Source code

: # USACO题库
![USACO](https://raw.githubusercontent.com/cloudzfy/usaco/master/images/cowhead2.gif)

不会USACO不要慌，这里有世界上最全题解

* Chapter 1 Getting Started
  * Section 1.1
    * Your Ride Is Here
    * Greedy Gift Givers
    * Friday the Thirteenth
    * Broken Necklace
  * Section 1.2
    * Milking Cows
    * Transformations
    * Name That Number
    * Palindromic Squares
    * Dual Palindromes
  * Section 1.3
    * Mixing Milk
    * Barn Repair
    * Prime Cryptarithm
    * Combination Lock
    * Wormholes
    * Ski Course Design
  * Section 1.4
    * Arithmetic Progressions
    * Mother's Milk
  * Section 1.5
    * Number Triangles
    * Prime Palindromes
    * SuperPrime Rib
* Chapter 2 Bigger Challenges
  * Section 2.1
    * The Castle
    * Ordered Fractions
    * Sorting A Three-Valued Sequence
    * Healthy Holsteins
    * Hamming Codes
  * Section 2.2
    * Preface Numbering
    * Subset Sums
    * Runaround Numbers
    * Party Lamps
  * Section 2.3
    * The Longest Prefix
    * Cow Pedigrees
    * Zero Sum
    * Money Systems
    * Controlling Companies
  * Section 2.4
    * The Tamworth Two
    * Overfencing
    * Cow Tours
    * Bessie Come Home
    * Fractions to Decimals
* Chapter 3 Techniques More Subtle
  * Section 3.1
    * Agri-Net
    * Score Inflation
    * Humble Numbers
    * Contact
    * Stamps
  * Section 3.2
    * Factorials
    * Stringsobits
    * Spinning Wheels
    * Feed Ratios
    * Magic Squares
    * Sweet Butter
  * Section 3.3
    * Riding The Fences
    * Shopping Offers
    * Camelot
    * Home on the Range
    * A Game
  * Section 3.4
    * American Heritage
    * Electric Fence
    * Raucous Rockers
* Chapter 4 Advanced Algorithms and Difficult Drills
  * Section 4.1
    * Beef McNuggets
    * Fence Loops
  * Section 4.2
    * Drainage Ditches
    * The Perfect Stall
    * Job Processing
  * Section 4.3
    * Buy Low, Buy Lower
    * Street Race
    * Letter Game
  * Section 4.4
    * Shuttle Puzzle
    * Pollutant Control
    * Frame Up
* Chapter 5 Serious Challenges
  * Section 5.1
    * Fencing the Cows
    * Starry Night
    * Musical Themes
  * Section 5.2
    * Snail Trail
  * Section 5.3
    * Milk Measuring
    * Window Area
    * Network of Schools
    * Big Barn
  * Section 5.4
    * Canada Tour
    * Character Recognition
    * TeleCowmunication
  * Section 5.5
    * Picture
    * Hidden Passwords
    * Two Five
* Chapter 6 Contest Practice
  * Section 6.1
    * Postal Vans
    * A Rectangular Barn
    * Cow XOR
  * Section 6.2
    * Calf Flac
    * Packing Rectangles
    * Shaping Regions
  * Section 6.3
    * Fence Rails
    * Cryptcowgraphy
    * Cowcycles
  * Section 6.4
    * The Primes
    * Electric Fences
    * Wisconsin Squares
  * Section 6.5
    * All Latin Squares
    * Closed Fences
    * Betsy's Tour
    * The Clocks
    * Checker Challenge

-*-

**Work required**:
An exact copy of every line above, start to finish, is required.

**Solution below**:
Source code

: # USACO题库
![USACO](https://raw.githubusercontent.com/cloudzfy/usaco/master/images/cowhead2.gif)

不会USACO不要慌，这里有世界上最全题解

* Chapter 1 Getting Started
  * Section 1.1
    * Your Ride Is Here
    * Greedy Gift Givers
    * Friday the Thirteenth
    * Broken Necklace
  * Section 1.2
    * Milking Cows
    * Transformations
    * Name That Number
    * Palindromic Squares
    * Dual Palindromes
  * Section 1.3
    * Mixing Milk
    * Barn Repair
    * Prime Cryptarithm
    * Combination Lock
    * Wormholes
    * Ski Course Design
  * Section 1.4
    * Arithmetic Progressions
    * Mother's Milk
  * Section 1.5
    * Number Triangles
    * Prime Palindromes
    * SuperPrime Rib
* Chapter 2 Bigger Challenges
  * Section 2.1
    * The Castle
    * Ordered Fractions
    * Sorting A Three-Valued Sequence
    * Healthy Holsteins
    * Hamming Codes
  * Section 2.2
    * Preface Numbering
    * Subset Sums
    * Runaround Numbers
    * Party Lamps
  * Section 2.3
    * The Longest Prefix
    * Cow Pedigrees
    * Zero Sum
    * Money Systems
    * Controlling Companies
  * Section 2.4
    * The Tamworth Two
    * Overfencing
    * Cow Tours
    * Bessie Come Home
    * Fractions to Decimals
* Chapter 3 Techniques More Subtle
  * Section 3.1
    * Agri-Net
    * Score Inflation
    * Humble Numbers
    * Contact
    * Stamps
  * Section 3.2
    * Factorials
    * Stringsobits
    * Spinning Wheels
    * Feed Ratios
    * Magic Squares
    * Sweet Butter
  * Section 3.3
    * Riding The Fences
    * Shopping Offers
    * Camelot
    * Home on the Range
    * A Game
  * Section 3.4
    * American Heritage
    * Electric Fence
    * Raucous Rockers
* Chapter 4 Advanced Algorithms and Difficult Drills
  * Section 4.1
    * Beef McNuggets
    * Fence Loops
  * Section 4.2
    * Drainage Ditches
    * The Perfect Stall
    * Job Processing
  * Section 4.3
    * Buy Low, Buy Lower
    * Street Race
    * Letter Game
  * Section 4.4
    * Shuttle Puzzle
    * Pollutant Control
    * Frame Up
* Chapter 5 Serious Challenges
  * Section 5.1
    * Fencing the Cows
    * Starry Night
    * Musical Themes
  * Section 5.2
    * Snail Trail
  * Section 5.3
    * Milk Measuring
    * Window Area
    * Network of Schools
    * Big Barn
  * Section 5.4
    * Canada Tour
    * Character Recognition
    * TeleCowmunication
  * Section 5.5
    * Picture
    * Hidden Passwords
    * Two Five
* Chapter 6 Contest Practice
  * Section 6.1
    * Postal Vans
    * A Rectangular Barn
    * Cow XOR
  * Section 6.2
    * Calf Flac
    * Packing Rectangles
    * Shaping Regions
  * Section 6.3
    * Fence Rails
    * Cryptcowgraphy
    * Cowcycles
  * Section 6.4
    * The Primes
    * Electric Fences
    * Wisconsin Squares
  * Section 6.5
    * All Latin Squares
    * Closed Fences
    * Betsy's Tour
    * The Clocks
    * Checker Challenge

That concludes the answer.